ENTRIES PROVIDED Start Marker

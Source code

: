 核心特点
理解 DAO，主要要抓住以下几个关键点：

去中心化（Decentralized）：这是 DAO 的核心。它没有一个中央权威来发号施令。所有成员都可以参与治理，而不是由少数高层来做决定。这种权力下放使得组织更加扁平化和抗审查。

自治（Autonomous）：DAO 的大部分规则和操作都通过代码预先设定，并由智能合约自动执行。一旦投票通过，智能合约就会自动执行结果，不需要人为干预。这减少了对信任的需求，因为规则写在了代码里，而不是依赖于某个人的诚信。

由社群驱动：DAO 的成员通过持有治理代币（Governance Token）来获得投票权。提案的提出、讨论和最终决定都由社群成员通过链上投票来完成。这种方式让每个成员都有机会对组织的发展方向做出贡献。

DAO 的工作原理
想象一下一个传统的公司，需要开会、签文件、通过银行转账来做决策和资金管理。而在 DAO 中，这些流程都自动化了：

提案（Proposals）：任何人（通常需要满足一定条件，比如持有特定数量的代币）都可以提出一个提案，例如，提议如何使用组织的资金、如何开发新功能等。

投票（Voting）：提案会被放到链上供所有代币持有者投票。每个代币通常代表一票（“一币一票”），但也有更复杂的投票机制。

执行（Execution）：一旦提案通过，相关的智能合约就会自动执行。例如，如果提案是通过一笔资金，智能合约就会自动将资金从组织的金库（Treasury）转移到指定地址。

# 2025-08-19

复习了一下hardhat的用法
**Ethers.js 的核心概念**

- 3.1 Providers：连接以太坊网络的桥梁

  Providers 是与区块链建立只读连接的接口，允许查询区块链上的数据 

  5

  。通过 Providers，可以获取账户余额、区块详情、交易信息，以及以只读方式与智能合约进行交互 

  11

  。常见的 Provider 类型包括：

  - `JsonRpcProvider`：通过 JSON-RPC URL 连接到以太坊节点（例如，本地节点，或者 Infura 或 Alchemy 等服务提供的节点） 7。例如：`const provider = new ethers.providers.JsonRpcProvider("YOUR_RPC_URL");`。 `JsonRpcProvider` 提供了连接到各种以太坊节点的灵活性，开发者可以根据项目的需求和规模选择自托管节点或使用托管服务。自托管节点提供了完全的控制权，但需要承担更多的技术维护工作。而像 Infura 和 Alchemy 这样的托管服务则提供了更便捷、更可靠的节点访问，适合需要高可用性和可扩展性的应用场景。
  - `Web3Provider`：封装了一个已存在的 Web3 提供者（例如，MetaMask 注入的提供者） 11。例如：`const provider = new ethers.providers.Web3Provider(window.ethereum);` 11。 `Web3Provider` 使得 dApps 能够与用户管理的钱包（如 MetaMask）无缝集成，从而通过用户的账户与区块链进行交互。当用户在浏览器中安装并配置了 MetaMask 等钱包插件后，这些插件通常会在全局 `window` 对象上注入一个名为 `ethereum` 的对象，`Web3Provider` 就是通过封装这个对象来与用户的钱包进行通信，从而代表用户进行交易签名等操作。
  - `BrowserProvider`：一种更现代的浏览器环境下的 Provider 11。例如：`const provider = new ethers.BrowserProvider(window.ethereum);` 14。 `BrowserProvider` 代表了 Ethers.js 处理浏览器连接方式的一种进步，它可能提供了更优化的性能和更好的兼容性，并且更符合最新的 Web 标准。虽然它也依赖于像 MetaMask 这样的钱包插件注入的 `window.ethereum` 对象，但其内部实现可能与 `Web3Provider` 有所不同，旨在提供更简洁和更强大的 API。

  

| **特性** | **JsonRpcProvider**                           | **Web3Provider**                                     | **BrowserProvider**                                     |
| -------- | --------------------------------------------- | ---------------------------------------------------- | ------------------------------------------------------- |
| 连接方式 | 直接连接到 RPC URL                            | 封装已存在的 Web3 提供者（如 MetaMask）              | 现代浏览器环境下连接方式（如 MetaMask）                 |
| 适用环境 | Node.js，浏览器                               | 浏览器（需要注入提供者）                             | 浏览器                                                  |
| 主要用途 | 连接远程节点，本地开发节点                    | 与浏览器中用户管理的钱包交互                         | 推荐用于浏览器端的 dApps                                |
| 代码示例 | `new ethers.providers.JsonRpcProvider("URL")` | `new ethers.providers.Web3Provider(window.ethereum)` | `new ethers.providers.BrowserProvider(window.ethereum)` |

ENTRIES PROVIDED End Marker

Would you write out each entry precisely as it is given?

_EXERCISE SOLUTION_
Source code

: 核心特点
理解 DAO，主要要抓住以下几个关键点：

去中心化（Decentralized）：这是 DAO 的核心。它没有一个中央权威来发号施令。所有成员都可以参与治理，而不是由少数高层来做决定。这种权力下放使得组织更加扁平化和抗审查。

自治（Autonomous）：DAO 的大部分规则和操作都通过代码预先设定，并由智能合约自动执行。一旦投票通过，智能合约就会自动执行结果，不需要人为干预。这减少了对信任的需求，因为规则写在了代码里，而不是依赖于某个人的诚信。

由社群驱动：DAO 的成员通过持有治理代币（Governance Token）来获得投票权。提案的提出、讨论和最终决定都由社群成员通过链上投票来完成。这种方式让每个成员都有机会对组织的发展方向做出贡献。

DAO 的工作原理
想象一下一个传统的公司，需要开会、签文件、通过银行转账来做决策和资金管理。而在 DAO 中，这些流程都自动化了：

提案（Proposals）：任何人（通常需要满足一定条件，比如持有特定数量的代币）都可以提出一个提案，例如，提议如何使用组织的资金、如何开发新功能等。

投票（Voting）：提案会被放到链上供所有代币持有者投票。每个代币通常代表一票（“一币一票”），但也有更复杂的投票机制。

执行（Execution）：一旦提案通过，相关的智能合约就会自动执行。例如，如果提案是通过一笔资金，智能合约就会自动将资金从组织的金库（Treasury）转移到指定地址。

# 2025-08-19

复习了一下hardhat的用法
**Ethers.js 的核心概念**

- 3.1 Providers：连接以太坊网络的桥梁

  Providers 是与区块链建立只读连接的接口，允许查询区块链上的数据 

  5

  。通过 Providers，可以获取账户余额、区块详情、交易信息，以及以只读方式与智能合约进行交互 

  11

  。常见的 Provider 类型包括：

  - `JsonRpcProvider`：通过 JSON-RPC URL 连接到以太坊节点（例如，本地节点，或者 Infura 或 Alchemy 等服务提供的节点） 7。例如：`const provider = new ethers.providers.JsonRpcProvider("YOUR_RPC_URL");`。 `JsonRpcProvider` 提供了连接到各种以太坊节点的灵活性，开发者可以根据项目的需求和规模选择自托管节点或使用托管服务。自托管节点提供了完全的控制权，但需要承担更多的技术维护工作。而像 Infura 和 Alchemy 这样的托管服务则提供了更便捷、更可靠的节点访问，适合需要高可用性和可扩展性的应用场景。
  - `Web3Provider`：封装了一个已存在的 Web3 提供者（例如，MetaMask 注入的提供者） 11。例如：`const provider = new ethers.providers.Web3Provider(window.ethereum);` 11。 `Web3Provider` 使得 dApps 能够与用户管理的钱包（如 MetaMask）无缝集成，从而通过用户的账户与区块链进行交互。当用户在浏览器中安装并配置了 MetaMask 等钱包插件后，这些插件通常会在全局 `window` 对象上注入一个名为 `ethereum` 的对象，`Web3Provider` 就是通过封装这个对象来与用户的钱包进行通信，从而代表用户进行交易签名等操作。
  - `BrowserProvider`：一种更现代的浏览器环境下的 Provider 11。例如：`const provider = new ethers.BrowserProvider(window.ethereum);` 14。 `BrowserProvider` 代表了 Ethers.js 处理浏览器连接方式的一种进步，它可能提供了更优化的性能和更好的兼容性，并且更符合最新的 Web 标准。虽然它也依赖于像 MetaMask 这样的钱包插件注入的 `window.ethereum` 对象，但其内部实现可能与 `Web3Provider` 有所不同，旨在提供更简洁和更强大的 API。

  

| **特性** | **JsonRpcProvider**                           | **Web3Provider**                                     | **BrowserProvider**                                     |
| -------- | --------------------------------------------- | ---------------------------------------------------- | ------------------------------------------------------- |
| 连接方式 | 直接连接到 RPC URL                            | 封装已存在的 Web3 提供者（如 MetaMask）              | 现代浏览器环境下连接方式（如 MetaMask）                 |
| 适用环境 | Node.js，浏览器                               | 浏览器（需要注入提供者）                             | 浏览器                                                  |
| 主要用途 | 连接远程节点，本地开发节点                    | 与浏览器中用户管理的钱包交互                         | 推荐用于浏览器端的 dApps                                |
| 代码示例 | `new ethers.providers.JsonRpcProvider("URL")` | `new ethers.providers.Web3Provider(window.ethereum)` | `new ethers.providers.BrowserProvider(window.ethereum)` |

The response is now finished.